### Required action
Copy each line below that has "Atlas".

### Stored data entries
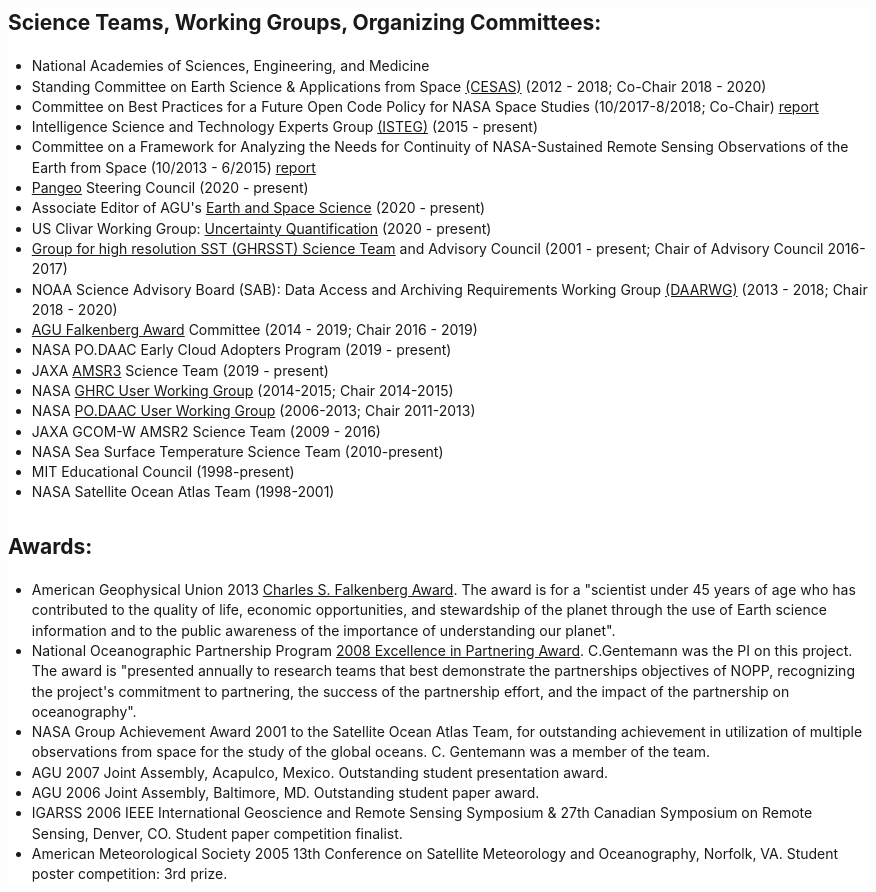 ## Science Teams, Working Groups, Organizing Committees:
- National Academies of Sciences, Engineering, and Medicine
- Standing Committee on Earth Science & Applications from Space [(CESAS)](https://www.nationalacademies.org/our-work/committee-on-earth-sciences-and-applications-from-space) (2012 - 2018; Co-Chair 2018 - 2020)  
- Committee on Best Practices for a Future Open Code Policy for NASA Space Studies (10/2017-8/2018; Co-Chair) [report](https://sites.nationalacademies.org/SSB/CurrentProjects/SSB_178892)
- Intelligence Science and Technology Experts Group [(ISTEG)](https://www.nationalacademies.org/our-work/intelligence-science-and-technology-experts-group) (2015 - present)
- Committee on a Framework for Analyzing the Needs for Continuity of NASA-Sustained Remote Sensing Observations of the Earth from Space (10/2013 - 6/2015) [report](https://www.nap.edu/catalog/21789/continuity-of-nasa-earth-observations-from-space-a-value-framework)
- [Pangeo](https://pangeo.io) Steering Council (2020 - present)
- Associate Editor of AGU's [Earth and Space Science](https://agupubs.onlinelibrary.wiley.com/hub/journal/23335084/editorial-board.html) (2020 - present)
- US Clivar Working Group: [Uncertainty Quantification](https://usclivar.org/working-groups/ocean-uncertainty-quantification-working-group) (2020 - present)
- [Group for high resolution SST (GHRSST) Science Team](https://www.ghrsst.org) and Advisory Council (2001 - present; Chair of Advisory Council 2016-2017)
- NOAA Science Advisory Board (SAB): Data Access and Archiving Requirements Working Group [(DAARWG)](https://sab.noaa.gov/WorkingGroups/StandingWorkingGroups.aspx#1031912-data-archive-and-access-requirements-working-group-daarwg) (2013 - 2018; Chair 2018 - 2020)
- [AGU Falkenberg Award](https://www.agu.org/Honor-and-Recognize/Honors/Union-Awards/Falkenberg-Award) Committee (2014 - 2019; Chair 2016 - 2019)
- NASA PO.DAAC Early Cloud Adopters Program (2019 - present)
- JAXA [AMSR3](https://spie.org/Publications/Proceedings/Paper/10.1117/12.2573914?SSO=1) Science Team (2019 - present)
- NASA [GHRC User Working Group](https://ghrc.nsstc.nasa.gov/home/meetings/UWG) (2014-2015; Chair 2014-2015)
- NASA [PO.DAAC User Working Group](https://podaac.jpl.nasa.gov/AboutPodaac#UWG) (2006-2013; Chair 2011-2013)
- JAXA GCOM-W AMSR2 Science Team (2009 - 2016)
- NASA Sea Surface Temperature Science Team (2010-present)
- MIT Educational Council (1998-present)
- NASA Satellite Ocean Atlas Team (1998-2001)

## Awards:
- American Geophysical Union 2013 [Charles S. Falkenberg Award](https://agupubs.onlinelibrary.wiley.com/doi/10.1002/2014EO020009).  The award is for a "scientist under 45 years of age who has contributed to the quality of life, economic opportunities, and stewardship of the planet through the use of Earth science information and to the public awareness of the importance of understanding our planet".
- National Oceanographic Partnership Program [2008 Excellence in Partnering Award](https://www.nopp.org/portfolio/excellence-in-partnering/misst/).  C.Gentemann was the PI on this project.  The award is "presented annually to research teams that best demonstrate the partnerships objectives of NOPP, recognizing the project's commitment to partnering, the success of the partnership effort, and the impact of the partnership on oceanography".
- NASA Group Achievement Award 2001 to the Satellite Ocean Atlas Team, for outstanding achievement in utilization of multiple observations from space for the study of the global oceans.  C. Gentemann was a member of the team.
- AGU 2007 Joint Assembly, Acapulco, Mexico.  Outstanding student presentation award.
- AGU 2006 Joint Assembly, Baltimore, MD.  Outstanding student paper award.
- IGARSS 2006 IEEE International Geoscience and Remote Sensing Symposium & 27th Canadian Symposium on Remote Sensing, Denver, CO.  Student paper competition finalist.
- American Meteorological Society 2005 13th Conference on Satellite Meteorology and Oceanography, Norfolk, VA.  Student poster competition: 3rd prize.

### Solution for this problem
- NASA Satellite Ocean Atlas Team (1998-2001)
- NASA Group Achievement Award 2001 to the Satellite Ocean Atlas Team, for outstanding achievement in utilization of multiple observations from space for the study of the global oceans.  C. Gentemann was a member of the team.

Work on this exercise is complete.